Gift oder nicht? Die Dosis macht’s!

himbeeren und bier

Im Frühsommer gab es eine Schreckensmeldung – Glyphosat im Bier! Die Stiftung Warentest hatte 20 alkoholfreie Biere getestet und in 18 davon Spuren des doch recht umstrittenen Pflanzenschutzmittels gefunden. Die Frage liegt nah: Werden wir nun alle sterben?

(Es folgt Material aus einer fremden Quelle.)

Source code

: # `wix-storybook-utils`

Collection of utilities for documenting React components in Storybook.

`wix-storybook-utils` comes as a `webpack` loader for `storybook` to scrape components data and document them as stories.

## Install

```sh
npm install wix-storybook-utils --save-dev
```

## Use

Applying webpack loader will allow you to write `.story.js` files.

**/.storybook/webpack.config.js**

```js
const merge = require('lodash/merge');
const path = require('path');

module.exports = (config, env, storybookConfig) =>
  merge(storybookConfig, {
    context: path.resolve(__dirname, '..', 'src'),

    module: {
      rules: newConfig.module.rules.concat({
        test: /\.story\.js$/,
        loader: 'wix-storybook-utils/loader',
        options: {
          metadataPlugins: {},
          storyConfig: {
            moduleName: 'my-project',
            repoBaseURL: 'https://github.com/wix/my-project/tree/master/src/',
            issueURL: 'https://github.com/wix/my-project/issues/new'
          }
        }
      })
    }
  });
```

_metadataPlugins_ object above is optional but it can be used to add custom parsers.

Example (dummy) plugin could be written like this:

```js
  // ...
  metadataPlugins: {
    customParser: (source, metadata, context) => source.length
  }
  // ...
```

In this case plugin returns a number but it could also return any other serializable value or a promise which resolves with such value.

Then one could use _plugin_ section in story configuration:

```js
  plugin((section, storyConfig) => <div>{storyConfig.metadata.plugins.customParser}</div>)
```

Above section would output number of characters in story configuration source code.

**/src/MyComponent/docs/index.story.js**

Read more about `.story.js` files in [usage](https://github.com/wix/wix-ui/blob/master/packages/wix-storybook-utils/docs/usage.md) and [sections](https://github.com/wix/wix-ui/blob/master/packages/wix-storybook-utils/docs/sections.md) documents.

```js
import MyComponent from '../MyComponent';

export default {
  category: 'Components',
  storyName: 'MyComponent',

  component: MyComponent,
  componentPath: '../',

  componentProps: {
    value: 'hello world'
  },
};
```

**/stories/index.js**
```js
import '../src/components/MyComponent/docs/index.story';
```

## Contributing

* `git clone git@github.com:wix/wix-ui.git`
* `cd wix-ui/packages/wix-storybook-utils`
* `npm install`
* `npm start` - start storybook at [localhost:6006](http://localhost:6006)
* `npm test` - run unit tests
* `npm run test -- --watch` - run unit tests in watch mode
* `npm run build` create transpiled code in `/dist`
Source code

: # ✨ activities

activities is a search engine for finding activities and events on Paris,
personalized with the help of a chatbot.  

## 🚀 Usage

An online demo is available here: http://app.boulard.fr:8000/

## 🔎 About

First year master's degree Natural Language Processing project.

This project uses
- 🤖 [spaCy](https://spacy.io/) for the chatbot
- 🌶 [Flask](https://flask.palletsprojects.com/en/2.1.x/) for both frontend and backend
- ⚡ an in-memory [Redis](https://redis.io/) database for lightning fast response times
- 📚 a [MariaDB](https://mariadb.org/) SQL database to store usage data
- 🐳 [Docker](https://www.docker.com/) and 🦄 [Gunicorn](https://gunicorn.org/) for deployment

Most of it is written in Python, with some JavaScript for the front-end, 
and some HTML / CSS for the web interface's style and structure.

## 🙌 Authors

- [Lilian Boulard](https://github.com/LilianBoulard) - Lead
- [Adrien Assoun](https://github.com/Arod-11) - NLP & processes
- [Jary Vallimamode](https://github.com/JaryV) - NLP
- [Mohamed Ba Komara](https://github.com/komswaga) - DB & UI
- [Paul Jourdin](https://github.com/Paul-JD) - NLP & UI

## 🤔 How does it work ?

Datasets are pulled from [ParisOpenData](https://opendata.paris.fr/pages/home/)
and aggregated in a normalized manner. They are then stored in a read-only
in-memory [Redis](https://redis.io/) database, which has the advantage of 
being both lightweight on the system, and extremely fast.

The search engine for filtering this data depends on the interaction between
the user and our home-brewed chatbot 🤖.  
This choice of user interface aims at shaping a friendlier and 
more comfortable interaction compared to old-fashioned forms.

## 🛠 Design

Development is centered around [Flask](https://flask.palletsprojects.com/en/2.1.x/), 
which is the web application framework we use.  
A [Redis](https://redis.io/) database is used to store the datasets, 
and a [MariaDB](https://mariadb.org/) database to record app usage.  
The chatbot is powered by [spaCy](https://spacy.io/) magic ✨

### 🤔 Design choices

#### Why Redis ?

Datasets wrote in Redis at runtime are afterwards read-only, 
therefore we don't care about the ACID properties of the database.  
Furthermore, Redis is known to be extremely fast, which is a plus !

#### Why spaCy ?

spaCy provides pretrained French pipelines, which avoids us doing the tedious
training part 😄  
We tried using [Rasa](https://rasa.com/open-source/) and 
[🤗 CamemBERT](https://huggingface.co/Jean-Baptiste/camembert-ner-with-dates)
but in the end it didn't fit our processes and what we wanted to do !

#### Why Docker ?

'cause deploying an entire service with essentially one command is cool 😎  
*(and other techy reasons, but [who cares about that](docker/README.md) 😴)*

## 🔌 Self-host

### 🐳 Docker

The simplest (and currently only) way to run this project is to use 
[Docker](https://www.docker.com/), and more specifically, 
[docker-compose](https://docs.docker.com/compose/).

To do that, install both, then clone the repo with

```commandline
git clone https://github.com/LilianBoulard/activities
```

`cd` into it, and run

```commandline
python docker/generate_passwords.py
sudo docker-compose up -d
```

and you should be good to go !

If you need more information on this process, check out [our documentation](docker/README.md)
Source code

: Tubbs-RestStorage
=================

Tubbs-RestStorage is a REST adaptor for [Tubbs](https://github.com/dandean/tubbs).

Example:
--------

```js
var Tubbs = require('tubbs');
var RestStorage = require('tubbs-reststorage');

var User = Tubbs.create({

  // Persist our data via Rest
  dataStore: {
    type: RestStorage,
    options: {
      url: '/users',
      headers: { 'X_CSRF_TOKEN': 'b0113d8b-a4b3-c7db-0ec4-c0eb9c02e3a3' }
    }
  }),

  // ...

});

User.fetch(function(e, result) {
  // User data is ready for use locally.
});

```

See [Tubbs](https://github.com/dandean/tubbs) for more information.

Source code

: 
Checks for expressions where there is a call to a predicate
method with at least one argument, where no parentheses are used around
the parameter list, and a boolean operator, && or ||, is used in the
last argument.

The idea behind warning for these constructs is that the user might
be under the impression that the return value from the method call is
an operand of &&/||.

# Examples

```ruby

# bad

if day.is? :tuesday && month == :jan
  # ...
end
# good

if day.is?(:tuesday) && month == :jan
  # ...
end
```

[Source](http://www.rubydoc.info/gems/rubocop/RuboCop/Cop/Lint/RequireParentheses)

Spoiler-Alert: Die Antwortet lautet Ja. Aber nicht vom Glyphosat in Bier.

Paracelsus, here he comes

Denn das irgendwas irgendwo drin ist, sagt meistens noch gar nichts über die Folgen aus. Die große Frage ist: Wie viel? Das geht zurück auf den Godfather der Toxikologie, Paracelsus. Der hat um 1500 gelebt und war Arzt, Alchemist, Mystiker, Philosoph und Astrologe. Einen Fachidioten kann man ihn also nicht nennen.
Von Paracelsus ist vor allem ein Satz im kollektiven Gedächtnis geblieben: „Alle Dinge sind Gift, und nichts ist ohne Gift; allein die Dosis machts, daß ein Ding kein Gift sei.“ (zu finden hier). Und eigentlich weiß das ja jedes Kind: In Maßen sind die meisten Stoffe harmlos und zeigen keine negative Wirkung. Unser Körper nimmt Stoff X auf, macht ein bisschen was mit ihm und scheidet ihn wieder aus. Ist allerdings mehr von Stoff X da, als wir verarbeiten können, kann das an verschiedenen Stellen zu Problemen führen – Überforderung eben. Und von Stoff zu Stoff ist es unterschiedlich, wann diese Überforderung eintritt. Dafür gibt es in der Toxikologie Dosis-Wirkungskurven. Bei geringer Dosis geringe Wirkung, wird die Dosis erhöht, erhöht sich die Wirkung.

Darüber hinaus unsere Analysemethoden immer besser. Das heißt, wir sind inzwischen in der Lage, immer geringere Konzentrationen von Substanzen aufzuspüren. Das ist super für die Forschung und die Sicherheit von Lebensmitteln, aber es heißt eben auch, dass fast überall alles gefunden werden kann.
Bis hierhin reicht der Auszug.